Around two weeks ago, I did a very un-Rachel thing. Snatching a pair of scissors, I stood before my full-length mirror and cut off three inches of my ponytail as my roommate looked on in horror. Holding my damaged hair in my palm, I began to laugh: I had just channeled my inner-Britney Spears.
As a child, a trip to the hair salon was a nightmare-and-a-half for my mother. My Shirley Temple curls never extended past my shoulders, despite my dream of Hannah Montana’s long locks. In order to achieve that dream, I became a haircut rebel. While most people overcome their hair anxiety by their tweenage stage, mine followed me deep into my high school years. My dead, Keratin-laden hair desperately needed a severe chop for years on end, but I strategized and masterminded ways to escape my semi-annual cut, continuing to burn my hair away.

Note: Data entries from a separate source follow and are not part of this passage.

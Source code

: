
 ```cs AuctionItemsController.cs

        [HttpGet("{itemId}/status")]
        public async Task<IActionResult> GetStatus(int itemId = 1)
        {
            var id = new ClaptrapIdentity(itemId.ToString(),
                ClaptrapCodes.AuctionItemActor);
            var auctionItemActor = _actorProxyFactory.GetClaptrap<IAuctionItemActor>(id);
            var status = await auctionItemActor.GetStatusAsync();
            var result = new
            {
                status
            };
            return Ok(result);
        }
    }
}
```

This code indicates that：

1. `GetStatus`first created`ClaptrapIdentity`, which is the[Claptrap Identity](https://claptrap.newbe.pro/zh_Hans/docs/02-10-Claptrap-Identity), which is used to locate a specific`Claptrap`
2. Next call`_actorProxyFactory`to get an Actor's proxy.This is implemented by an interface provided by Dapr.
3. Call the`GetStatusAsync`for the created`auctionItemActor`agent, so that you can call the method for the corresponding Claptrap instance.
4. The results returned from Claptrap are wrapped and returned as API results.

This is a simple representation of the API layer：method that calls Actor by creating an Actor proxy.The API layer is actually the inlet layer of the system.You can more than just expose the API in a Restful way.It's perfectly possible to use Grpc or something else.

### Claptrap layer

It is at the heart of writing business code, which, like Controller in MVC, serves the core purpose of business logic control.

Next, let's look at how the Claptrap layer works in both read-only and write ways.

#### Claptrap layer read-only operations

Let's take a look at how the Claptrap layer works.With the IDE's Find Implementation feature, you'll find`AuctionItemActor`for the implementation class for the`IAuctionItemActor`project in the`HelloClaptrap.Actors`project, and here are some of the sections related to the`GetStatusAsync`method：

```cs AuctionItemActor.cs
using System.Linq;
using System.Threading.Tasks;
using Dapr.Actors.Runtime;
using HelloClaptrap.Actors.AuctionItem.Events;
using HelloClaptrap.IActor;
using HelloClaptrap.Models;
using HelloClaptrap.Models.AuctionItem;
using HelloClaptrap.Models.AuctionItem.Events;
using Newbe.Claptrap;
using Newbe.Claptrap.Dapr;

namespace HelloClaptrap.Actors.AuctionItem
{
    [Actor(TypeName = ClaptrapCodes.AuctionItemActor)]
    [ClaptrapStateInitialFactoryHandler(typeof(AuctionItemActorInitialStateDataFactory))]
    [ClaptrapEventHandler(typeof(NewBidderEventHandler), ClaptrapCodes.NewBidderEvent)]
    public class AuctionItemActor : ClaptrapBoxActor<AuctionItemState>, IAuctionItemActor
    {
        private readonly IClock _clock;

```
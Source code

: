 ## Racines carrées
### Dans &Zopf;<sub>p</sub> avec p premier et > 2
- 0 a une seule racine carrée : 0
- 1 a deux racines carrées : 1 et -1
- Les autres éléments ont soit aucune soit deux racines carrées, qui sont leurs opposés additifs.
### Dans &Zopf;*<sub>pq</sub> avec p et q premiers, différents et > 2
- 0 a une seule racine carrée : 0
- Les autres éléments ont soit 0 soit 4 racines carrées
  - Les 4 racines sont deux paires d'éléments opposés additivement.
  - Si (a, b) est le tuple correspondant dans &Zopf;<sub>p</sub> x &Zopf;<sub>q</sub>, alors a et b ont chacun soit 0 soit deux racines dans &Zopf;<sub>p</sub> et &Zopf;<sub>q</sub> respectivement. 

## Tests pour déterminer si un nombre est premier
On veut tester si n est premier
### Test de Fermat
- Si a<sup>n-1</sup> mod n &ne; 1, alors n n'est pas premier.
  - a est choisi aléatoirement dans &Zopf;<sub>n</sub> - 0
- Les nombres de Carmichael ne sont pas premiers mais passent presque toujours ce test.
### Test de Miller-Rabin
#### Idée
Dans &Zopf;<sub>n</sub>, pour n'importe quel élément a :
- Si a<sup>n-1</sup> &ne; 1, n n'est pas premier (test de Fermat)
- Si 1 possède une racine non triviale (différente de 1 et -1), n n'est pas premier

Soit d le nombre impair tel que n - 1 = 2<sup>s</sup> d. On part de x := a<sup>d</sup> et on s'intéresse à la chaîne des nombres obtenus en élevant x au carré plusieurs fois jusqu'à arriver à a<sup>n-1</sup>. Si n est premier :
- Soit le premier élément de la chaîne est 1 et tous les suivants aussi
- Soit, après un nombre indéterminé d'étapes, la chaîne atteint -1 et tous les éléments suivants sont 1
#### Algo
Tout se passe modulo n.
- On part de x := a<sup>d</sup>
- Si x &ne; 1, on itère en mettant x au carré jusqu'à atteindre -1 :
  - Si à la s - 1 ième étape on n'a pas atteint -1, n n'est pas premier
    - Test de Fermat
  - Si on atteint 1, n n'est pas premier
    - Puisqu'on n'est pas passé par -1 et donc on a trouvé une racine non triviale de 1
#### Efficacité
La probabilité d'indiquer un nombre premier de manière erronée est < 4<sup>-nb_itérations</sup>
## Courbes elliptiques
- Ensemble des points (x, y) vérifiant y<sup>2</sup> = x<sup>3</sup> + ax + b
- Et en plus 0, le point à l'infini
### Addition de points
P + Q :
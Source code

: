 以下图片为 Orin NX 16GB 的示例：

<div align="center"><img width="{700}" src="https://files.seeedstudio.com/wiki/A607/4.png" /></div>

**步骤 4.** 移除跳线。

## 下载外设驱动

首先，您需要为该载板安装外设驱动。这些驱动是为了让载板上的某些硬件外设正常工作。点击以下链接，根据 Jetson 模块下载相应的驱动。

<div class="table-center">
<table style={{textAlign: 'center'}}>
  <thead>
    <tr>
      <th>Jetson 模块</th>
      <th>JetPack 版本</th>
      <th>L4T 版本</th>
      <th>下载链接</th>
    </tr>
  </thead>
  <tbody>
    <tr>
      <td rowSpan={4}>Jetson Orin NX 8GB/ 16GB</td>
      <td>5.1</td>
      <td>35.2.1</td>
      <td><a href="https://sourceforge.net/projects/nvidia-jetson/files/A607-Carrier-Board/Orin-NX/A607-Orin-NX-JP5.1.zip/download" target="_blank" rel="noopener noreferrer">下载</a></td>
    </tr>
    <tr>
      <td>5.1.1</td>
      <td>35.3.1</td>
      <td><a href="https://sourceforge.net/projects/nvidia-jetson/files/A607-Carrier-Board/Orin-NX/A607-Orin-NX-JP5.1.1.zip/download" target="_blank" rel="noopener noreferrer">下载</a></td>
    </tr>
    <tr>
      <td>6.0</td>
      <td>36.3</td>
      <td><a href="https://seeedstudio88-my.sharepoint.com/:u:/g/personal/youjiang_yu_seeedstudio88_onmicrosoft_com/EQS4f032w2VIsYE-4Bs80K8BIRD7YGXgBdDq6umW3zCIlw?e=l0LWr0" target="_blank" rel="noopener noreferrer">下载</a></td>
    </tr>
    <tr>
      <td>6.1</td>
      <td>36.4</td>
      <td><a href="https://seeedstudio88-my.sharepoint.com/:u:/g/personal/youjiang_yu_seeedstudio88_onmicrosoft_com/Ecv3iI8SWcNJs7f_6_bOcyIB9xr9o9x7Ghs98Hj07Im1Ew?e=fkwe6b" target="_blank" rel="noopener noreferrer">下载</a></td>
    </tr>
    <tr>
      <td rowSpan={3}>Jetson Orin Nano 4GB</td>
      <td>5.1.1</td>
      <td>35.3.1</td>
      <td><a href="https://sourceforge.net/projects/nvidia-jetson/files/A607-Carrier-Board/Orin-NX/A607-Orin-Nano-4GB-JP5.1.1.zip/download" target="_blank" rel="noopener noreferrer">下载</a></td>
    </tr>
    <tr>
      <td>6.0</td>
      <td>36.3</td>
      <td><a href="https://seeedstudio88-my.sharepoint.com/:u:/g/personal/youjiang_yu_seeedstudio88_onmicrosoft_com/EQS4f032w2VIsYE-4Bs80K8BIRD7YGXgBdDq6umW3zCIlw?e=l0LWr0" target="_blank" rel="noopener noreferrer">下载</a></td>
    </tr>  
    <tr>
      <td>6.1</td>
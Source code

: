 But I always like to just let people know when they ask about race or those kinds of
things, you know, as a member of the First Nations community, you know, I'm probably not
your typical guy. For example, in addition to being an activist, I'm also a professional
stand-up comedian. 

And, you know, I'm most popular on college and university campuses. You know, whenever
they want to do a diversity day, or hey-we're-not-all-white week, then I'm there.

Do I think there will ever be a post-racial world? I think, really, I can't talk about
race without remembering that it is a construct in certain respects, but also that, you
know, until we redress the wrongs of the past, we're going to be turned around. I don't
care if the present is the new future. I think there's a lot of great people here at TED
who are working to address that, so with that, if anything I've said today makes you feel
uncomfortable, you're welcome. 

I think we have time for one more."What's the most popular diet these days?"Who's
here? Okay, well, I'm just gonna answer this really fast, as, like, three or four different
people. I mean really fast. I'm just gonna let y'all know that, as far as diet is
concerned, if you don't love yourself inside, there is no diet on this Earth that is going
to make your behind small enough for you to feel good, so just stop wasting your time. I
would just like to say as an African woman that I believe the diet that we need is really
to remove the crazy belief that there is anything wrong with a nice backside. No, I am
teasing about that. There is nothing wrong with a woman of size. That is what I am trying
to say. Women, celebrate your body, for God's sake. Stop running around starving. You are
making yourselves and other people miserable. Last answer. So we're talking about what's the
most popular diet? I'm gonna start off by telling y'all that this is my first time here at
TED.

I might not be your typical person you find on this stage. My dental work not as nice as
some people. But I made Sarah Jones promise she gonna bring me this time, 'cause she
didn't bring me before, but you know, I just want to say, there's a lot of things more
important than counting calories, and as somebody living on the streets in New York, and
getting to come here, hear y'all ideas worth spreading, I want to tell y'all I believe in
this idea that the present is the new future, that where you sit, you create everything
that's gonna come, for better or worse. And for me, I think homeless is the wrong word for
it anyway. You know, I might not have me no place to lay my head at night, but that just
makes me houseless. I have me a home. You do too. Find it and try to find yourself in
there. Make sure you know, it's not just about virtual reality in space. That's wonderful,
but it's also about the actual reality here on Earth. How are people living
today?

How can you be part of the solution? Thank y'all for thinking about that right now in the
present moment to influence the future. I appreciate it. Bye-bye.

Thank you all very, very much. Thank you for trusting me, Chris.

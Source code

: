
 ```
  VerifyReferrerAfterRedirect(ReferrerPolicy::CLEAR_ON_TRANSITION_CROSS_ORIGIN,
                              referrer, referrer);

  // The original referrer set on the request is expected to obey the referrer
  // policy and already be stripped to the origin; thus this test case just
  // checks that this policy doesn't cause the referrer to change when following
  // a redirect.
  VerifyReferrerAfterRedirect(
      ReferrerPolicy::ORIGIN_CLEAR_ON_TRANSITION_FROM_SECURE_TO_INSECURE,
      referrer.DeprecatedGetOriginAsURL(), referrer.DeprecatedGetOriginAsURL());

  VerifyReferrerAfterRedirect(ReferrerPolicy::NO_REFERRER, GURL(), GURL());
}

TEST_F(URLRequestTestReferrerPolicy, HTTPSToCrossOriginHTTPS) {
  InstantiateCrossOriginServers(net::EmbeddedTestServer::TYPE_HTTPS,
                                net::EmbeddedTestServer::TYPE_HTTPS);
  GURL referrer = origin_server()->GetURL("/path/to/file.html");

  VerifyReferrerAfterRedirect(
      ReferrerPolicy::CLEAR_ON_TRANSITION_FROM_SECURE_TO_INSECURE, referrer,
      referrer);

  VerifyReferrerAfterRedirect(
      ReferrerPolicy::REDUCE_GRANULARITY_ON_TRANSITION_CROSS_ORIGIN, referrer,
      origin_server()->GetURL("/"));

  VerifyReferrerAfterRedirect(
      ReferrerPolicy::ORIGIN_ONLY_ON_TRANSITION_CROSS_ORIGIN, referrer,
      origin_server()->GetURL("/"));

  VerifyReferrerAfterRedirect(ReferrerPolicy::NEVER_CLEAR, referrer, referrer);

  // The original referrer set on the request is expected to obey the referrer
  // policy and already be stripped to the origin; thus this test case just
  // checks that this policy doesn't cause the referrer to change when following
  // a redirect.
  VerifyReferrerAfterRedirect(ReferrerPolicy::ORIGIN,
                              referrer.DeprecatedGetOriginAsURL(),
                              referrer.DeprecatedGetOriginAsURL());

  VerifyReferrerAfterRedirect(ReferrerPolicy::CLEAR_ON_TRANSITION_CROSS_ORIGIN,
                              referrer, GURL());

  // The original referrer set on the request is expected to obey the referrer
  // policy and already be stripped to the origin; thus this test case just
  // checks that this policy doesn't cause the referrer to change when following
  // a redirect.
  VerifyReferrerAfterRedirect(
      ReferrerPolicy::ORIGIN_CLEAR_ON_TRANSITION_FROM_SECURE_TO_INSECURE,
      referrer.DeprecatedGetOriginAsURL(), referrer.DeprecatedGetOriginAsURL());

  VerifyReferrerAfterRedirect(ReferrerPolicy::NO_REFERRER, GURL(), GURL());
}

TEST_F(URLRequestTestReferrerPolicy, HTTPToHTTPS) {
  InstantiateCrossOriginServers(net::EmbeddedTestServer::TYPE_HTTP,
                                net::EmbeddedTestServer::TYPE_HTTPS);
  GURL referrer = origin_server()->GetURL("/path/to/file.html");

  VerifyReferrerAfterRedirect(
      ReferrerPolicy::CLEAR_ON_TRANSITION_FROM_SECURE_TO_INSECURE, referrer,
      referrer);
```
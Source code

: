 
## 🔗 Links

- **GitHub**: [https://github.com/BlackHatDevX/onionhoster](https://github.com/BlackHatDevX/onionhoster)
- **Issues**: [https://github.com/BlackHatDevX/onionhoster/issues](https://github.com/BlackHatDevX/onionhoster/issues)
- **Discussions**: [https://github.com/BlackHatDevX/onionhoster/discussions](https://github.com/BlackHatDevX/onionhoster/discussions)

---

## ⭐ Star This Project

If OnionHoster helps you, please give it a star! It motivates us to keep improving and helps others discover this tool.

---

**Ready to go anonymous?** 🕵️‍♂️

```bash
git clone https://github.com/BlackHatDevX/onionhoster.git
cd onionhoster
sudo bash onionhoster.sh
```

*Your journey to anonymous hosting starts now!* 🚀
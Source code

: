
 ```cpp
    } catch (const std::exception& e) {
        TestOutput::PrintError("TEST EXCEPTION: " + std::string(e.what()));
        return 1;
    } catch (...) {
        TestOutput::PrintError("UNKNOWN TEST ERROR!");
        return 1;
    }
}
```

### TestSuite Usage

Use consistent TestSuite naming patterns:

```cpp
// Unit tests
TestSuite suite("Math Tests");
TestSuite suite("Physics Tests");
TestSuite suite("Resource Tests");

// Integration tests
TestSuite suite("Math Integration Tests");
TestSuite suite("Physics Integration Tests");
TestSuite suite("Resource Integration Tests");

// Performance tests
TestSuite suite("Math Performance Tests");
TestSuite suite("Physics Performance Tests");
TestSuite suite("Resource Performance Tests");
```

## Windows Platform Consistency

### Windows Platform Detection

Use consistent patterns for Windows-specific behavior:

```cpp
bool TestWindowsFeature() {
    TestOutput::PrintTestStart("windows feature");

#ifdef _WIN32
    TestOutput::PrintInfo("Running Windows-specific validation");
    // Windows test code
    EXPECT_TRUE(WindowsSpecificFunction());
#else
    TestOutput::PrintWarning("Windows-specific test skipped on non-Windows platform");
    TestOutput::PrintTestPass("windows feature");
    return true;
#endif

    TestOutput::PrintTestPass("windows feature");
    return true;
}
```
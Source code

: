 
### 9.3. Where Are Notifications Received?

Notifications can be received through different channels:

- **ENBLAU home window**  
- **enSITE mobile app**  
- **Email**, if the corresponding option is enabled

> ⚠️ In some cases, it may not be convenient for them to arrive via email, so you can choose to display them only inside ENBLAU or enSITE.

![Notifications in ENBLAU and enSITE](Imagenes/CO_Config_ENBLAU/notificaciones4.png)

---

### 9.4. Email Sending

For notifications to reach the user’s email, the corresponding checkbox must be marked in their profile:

Imagine my mother’s shock when I sent her pictures of my new, uneven hairdo. After all the meltdowns and panic attacks that occurred throughout my childhood, the idea that I would casually cut my own hair was obviously concerning. My mother repeatedly asked if I was okay, my friends thought I had gone crazy, and the hairdresser in Chicago thought I had performed a crime against humanity.
Staring at my broken hair, visions of female television stars in sudden, chaotic, emotional hair-cutting scenes came to mind. Why do female characters experiencing some form of trauma oftentimes chop off their hair? What is it about our internal feelings that we outwardly show in our hair? In “The Newsroom,” Maggie cuts her hair to cope with the mental anguish she endured after voyaging to Africa. In “Degrassi,” Darcy Edwards violently cuts her hair in reaction to being raped. My own mother once told me that the day after she underwent a traumatic experience, she made her way to the nearest salon and took up a Scarlett Johansson-esque pixie cut. There is clearly a pattern that when women face turmoil, they punish themselves by stripping off a source of their femininity – their hair – as if no longer deserving of this beauty.
Yet, I’m not undergoing any traumatic events at the moment, and I don’t believe that a shorter haircut is less beautiful or should be deemed a punishment for struggling. Regardless, the message that emotionally-distressed women cut their hair short to rebel against their feelings troubled me: was I too experiencing some form of a mental breakdown? Was this just teenage angst? What had college done to me?
Evidently, a haircut is not always a symbol of internal problems. Happy women too, in fact, get bobs. With all the new and exciting opportunities and memories of my first quarter of college, I designated myself a relatively happy person. I knew, however, that this aloof outlook toward my much-protected hair was telling of something, and I was determined to discover what that something was.
After much Google probing, a repeated pattern emerged: cutting one’s own hair was a symbol of rebellion. In the past, I epitomized type-A, a goody two shoes galore, and always dressed to impress while wearing my straightened hair sleek, volume-free, and boring. So far in college, my behavior has been vastly different. My bed sheets are no longer tucked in, my grades are not on par with those from high school, and my regular attire consists of an oversized sweatshirt and battered leggings. My roommate laughs at my type-B personality, and I laugh at these unexpected changes that have transformed my identity.
Freshman year of college is undeniably weird, and falling into past habits is understandable. However, college is a time to explore beyond academics and extracurriculars. By cutting my hair, I left my comfort zone. The dead layers were the remnants of my past that needed a change, so I took to the scissors and actively created that change. I didn’t consider the fact that one side would be undeniably uneven, that my customary layered look would be ruined, or the struggle I’d encounter to achieve a side braid – but deliberating every outcome takes away the thrill of living. My pre-college self hyper-analyzed every situation and possessed an unhealthy respect for consequences, but I’m learning to free myself from this obsessive habit and live a liberated, exciting college experience.
My DIY hair revolution was an adrenaline rush that I don’t think I’ll be repeating, but one year ago, my meticulous self would never have even remotely considered such a defiant act. But here I am – with my short hair and changed attitude – ready to challenge myself and delve deep into my newfound passion for the unknown.